Similarly, if one were to consider the degree of increase in responsibility, it follows that there would be a greater increase in responsibility going from a non-supervisory mechanic's position to that of superintendent than there would have been moving from foreman to superintendent. According to Ms. Cumming, foremen have supervisory responsibilities.

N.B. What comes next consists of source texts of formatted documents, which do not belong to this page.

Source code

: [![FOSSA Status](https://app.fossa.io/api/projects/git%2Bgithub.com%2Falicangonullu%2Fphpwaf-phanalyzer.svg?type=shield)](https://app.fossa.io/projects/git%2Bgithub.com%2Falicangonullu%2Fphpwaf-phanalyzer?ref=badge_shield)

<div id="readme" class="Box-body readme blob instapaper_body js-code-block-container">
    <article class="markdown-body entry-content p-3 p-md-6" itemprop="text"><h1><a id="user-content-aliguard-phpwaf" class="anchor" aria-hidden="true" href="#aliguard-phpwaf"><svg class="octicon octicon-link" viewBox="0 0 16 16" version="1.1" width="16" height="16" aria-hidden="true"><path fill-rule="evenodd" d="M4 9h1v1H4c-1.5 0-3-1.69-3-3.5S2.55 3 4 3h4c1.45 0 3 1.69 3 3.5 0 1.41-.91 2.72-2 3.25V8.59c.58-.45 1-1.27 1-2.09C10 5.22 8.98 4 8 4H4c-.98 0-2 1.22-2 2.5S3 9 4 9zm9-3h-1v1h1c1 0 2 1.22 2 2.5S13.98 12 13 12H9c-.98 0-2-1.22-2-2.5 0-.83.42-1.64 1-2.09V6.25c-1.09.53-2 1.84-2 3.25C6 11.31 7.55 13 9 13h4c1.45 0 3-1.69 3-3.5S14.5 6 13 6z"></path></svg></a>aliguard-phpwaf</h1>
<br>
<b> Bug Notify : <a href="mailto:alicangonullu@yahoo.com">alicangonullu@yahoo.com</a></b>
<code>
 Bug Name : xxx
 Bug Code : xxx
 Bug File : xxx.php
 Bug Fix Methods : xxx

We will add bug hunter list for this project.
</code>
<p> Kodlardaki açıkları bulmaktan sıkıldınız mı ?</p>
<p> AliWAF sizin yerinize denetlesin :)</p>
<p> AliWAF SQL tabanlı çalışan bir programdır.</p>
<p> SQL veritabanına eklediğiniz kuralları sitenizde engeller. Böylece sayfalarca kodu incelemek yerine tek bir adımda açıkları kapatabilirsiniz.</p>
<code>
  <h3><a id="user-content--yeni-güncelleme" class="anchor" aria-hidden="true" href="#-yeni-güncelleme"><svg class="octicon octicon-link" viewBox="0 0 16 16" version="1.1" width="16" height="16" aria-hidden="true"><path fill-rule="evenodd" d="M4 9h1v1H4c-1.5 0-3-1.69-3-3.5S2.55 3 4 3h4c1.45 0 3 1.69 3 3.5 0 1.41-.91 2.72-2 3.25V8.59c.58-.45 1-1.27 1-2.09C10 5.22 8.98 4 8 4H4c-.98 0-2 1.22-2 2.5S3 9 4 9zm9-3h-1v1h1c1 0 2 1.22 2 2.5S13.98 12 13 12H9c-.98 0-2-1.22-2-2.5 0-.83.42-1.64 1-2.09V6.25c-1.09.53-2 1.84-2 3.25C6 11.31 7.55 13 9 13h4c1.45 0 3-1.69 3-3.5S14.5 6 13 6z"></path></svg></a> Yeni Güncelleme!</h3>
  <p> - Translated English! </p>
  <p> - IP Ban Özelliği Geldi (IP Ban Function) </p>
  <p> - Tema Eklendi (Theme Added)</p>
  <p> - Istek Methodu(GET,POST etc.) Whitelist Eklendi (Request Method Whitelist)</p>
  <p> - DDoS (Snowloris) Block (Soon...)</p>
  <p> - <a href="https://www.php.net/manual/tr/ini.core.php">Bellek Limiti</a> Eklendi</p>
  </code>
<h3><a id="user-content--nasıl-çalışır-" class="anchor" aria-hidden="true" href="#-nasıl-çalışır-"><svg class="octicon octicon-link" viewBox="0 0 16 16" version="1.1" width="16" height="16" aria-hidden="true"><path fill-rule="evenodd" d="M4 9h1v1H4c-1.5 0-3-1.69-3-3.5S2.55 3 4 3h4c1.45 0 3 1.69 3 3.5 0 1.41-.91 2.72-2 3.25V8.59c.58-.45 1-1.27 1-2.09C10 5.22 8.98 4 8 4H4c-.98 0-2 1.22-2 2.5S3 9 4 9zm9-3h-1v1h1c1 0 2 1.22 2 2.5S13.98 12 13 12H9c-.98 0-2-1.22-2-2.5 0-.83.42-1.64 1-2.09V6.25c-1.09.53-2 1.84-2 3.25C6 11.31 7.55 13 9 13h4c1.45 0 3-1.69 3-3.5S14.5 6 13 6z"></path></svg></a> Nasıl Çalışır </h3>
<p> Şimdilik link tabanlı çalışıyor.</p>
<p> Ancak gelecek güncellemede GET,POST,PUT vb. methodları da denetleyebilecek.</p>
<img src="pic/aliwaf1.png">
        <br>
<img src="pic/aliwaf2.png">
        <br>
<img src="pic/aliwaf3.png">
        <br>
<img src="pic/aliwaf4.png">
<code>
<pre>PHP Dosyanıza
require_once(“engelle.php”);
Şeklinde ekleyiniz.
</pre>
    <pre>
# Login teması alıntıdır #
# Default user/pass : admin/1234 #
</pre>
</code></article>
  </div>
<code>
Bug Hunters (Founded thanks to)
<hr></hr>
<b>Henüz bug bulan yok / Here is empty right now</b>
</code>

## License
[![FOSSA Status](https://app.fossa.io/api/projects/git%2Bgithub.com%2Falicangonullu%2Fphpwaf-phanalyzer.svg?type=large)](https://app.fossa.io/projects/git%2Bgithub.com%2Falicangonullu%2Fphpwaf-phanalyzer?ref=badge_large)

There is little evidence before the Tribunal with respect to the third factor, that is, the employee's qualifications in relation to the desirable qualifications of the position, that would enable us to make a comparative assessment of Mr. Randhawa's qualifications relative to others. We do, however, have a letter written on April 3, 1986 by R.B.Arnold, a member of the selection committee for the Field Mechanical Superintendent competition in the Spring of 1986 to D.T.Campbell, the Assistant Deputy Minister, Highways and Transportation at the Department of Community and Transportation Services (Exhibit HR-6). In this letter, Mr. Arnold reports to Mr. Campbell on the results of the interviews for the position. After describing the requirements and responsibilities of the position in some detail, Mr. Arnold offers his observations with respect to each of the candidates. Mr. Arnold noted:

Har [Mr. Randhawa] has the best combination of general knowledge and experience of all candidates interviewed.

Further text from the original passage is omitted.